| Exercise requirements |
Line by line, copy all of the data exactly.

| Information shown |
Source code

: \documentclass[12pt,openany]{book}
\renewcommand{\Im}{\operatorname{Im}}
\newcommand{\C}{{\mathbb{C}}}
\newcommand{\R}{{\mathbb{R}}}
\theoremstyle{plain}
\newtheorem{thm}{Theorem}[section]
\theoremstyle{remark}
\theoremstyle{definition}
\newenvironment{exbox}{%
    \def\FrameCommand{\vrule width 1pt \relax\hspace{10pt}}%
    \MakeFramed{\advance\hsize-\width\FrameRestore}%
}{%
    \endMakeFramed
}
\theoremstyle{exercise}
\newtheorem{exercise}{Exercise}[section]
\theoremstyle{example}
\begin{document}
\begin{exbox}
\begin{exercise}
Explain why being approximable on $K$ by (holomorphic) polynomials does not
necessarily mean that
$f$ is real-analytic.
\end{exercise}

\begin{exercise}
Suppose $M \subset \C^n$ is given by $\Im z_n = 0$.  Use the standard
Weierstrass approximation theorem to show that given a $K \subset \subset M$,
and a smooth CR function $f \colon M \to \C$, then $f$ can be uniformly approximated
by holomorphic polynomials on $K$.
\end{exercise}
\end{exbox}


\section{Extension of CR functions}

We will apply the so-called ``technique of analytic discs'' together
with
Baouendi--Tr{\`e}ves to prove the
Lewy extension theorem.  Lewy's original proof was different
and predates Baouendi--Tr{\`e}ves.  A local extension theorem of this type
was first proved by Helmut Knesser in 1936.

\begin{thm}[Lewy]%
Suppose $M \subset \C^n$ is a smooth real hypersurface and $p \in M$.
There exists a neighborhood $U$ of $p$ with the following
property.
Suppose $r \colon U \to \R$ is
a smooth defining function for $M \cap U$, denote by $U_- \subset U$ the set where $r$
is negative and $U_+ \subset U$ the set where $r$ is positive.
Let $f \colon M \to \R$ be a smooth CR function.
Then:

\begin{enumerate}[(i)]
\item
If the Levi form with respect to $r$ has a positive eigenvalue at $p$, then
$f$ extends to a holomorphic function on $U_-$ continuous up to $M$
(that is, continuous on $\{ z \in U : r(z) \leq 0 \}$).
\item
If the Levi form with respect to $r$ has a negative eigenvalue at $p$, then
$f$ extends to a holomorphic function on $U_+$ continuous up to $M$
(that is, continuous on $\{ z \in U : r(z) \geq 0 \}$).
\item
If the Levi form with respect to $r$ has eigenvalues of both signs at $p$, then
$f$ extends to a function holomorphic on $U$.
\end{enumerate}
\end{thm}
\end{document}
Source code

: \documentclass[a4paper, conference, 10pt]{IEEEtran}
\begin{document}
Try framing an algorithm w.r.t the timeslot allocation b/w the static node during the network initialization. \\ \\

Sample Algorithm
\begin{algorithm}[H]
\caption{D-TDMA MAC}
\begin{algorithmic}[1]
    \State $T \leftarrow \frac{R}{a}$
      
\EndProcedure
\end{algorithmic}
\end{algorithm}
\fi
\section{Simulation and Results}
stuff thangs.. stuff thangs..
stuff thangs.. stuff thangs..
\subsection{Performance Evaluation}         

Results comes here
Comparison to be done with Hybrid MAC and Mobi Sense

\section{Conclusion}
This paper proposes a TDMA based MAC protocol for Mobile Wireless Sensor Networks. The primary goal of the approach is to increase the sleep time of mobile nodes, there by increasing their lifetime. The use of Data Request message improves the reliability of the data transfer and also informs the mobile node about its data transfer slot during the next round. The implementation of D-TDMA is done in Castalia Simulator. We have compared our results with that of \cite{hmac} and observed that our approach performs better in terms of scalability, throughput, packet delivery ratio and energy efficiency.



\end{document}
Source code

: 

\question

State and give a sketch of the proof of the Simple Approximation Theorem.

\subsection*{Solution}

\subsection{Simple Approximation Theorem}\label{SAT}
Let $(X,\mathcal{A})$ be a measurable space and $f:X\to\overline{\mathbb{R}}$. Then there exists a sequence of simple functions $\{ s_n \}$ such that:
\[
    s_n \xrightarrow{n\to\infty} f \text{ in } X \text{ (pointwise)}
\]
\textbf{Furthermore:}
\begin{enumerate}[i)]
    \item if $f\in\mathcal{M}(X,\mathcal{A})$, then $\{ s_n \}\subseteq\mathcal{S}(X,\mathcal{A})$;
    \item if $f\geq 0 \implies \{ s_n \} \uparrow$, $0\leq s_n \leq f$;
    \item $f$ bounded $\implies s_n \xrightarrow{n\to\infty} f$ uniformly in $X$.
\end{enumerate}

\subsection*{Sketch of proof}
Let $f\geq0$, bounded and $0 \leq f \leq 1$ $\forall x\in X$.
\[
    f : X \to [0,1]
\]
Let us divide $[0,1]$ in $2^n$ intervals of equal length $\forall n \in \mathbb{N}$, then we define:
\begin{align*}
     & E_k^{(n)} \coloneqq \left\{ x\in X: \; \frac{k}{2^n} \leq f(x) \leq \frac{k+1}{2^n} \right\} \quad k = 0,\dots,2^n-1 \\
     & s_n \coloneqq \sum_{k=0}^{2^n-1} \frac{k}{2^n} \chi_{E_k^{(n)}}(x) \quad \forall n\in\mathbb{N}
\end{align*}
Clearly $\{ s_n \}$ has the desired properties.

| Expected answer |
Source code

: \documentclass[12pt,openany]{book}
\renewcommand{\Im}{\operatorname{Im}}
\newcommand{\C}{{\mathbb{C}}}
\newcommand{\R}{{\mathbb{R}}}
\theoremstyle{plain}
\newtheorem{thm}{Theorem}[section]
\theoremstyle{remark}
\theoremstyle{definition}
\newenvironment{exbox}{%
    \def\FrameCommand{\vrule width 1pt \relax\hspace{10pt}}%
    \MakeFramed{\advance\hsize-\width\FrameRestore}%
}{%
    \endMakeFramed
}
\theoremstyle{exercise}
\newtheorem{exercise}{Exercise}[section]
\theoremstyle{example}
\begin{document}
\begin{exbox}
\begin{exercise}
Explain why being approximable on $K$ by (holomorphic) polynomials does not
necessarily mean that
$f$ is real-analytic.
\end{exercise}

\begin{exercise}
Suppose $M \subset \C^n$ is given by $\Im z_n = 0$.  Use the standard
Weierstrass approximation theorem to show that given a $K \subset \subset M$,
and a smooth CR function $f \colon M \to \C$, then $f$ can be uniformly approximated
by holomorphic polynomials on $K$.
\end{exercise}
\end{exbox}


\section{Extension of CR functions}

We will apply the so-called ``technique of analytic discs'' together
with
Baouendi--Tr{\`e}ves to prove the
Lewy extension theorem.  Lewy's original proof was different
and predates Baouendi--Tr{\`e}ves.  A local extension theorem of this type
was first proved by Helmut Knesser in 1936.

\begin{thm}[Lewy]%
Suppose $M \subset \C^n$ is a smooth real hypersurface and $p \in M$.
There exists a neighborhood $U$ of $p$ with the following
property.
Suppose $r \colon U \to \R$ is
a smooth defining function for $M \cap U$, denote by $U_- \subset U$ the set where $r$
is negative and $U_+ \subset U$ the set where $r$ is positive.
Let $f \colon M \to \R$ be a smooth CR function.
Then:

\begin{enumerate}[(i)]
\item
If the Levi form with respect to $r$ has a positive eigenvalue at $p$, then
$f$ extends to a holomorphic function on $U_-$ continuous up to $M$
(that is, continuous on $\{ z \in U : r(z) \leq 0 \}$).
\item
If the Levi form with respect to $r$ has a negative eigenvalue at $p$, then
$f$ extends to a holomorphic function on $U_+$ continuous up to $M$
(that is, continuous on $\{ z \in U : r(z) \geq 0 \}$).
\item
If the Levi form with respect to $r$ has eigenvalues of both signs at $p$, then
$f$ extends to a function holomorphic on $U$.
\end{enumerate}
\end{thm}
\end{document}
Source code

: \documentclass[a4paper, conference, 10pt]{IEEEtran}
\begin{document}
Try framing an algorithm w.r.t the timeslot allocation b/w the static node during the network initialization. \\ \\

Sample Algorithm
\begin{algorithm}[H]
\caption{D-TDMA MAC}
\begin{algorithmic}[1]
    \State $T \leftarrow \frac{R}{a}$
      
\EndProcedure
\end{algorithmic}
\end{algorithm}
\fi
\section{Simulation and Results}
stuff thangs.. stuff thangs..
stuff thangs.. stuff thangs..
\subsection{Performance Evaluation}         

Results comes here
Comparison to be done with Hybrid MAC and Mobi Sense

\section{Conclusion}
This paper proposes a TDMA based MAC protocol for Mobile Wireless Sensor Networks. The primary goal of the approach is to increase the sleep time of mobile nodes, there by increasing their lifetime. The use of Data Request message improves the reliability of the data transfer and also informs the mobile node about its data transfer slot during the next round. The implementation of D-TDMA is done in Castalia Simulator. We have compared our results with that of \cite{hmac} and observed that our approach performs better in terms of scalability, throughput, packet delivery ratio and energy efficiency.



\end{document}
Source code

: 

\question

State and give a sketch of the proof of the Simple Approximation Theorem.

\subsection*{Solution}

\subsection{Simple Approximation Theorem}\label{SAT}
Let $(X,\mathcal{A})$ be a measurable space and $f:X\to\overline{\mathbb{R}}$. Then there exists a sequence of simple functions $\{ s_n \}$ such that:
\[
    s_n \xrightarrow{n\to\infty} f \text{ in } X \text{ (pointwise)}
\]
\textbf{Furthermore:}
\begin{enumerate}[i)]
    \item if $f\in\mathcal{M}(X,\mathcal{A})$, then $\{ s_n \}\subseteq\mathcal{S}(X,\mathcal{A})$;
    \item if $f\geq 0 \implies \{ s_n \} \uparrow$, $0\leq s_n \leq f$;
    \item $f$ bounded $\implies s_n \xrightarrow{n\to\infty} f$ uniformly in $X$.
\end{enumerate}

\subsection*{Sketch of proof}
Let $f\geq0$, bounded and $0 \leq f \leq 1$ $\forall x\in X$.
\[
    f : X \to [0,1]
\]
Let us divide $[0,1]$ in $2^n$ intervals of equal length $\forall n \in \mathbb{N}$, then we define:
\begin{align*}
     & E_k^{(n)} \coloneqq \left\{ x\in X: \; \frac{k}{2^n} \leq f(x) \leq \frac{k+1}{2^n} \right\} \quad k = 0,\dots,2^n-1 \\
     & s_n \coloneqq \sum_{k=0}^{2^n-1} \frac{k}{2^n} \chi_{E_k^{(n)}}(x) \quad \forall n\in\mathbb{N}
\end{align*}
Clearly $\{ s_n \}$ has the desired properties.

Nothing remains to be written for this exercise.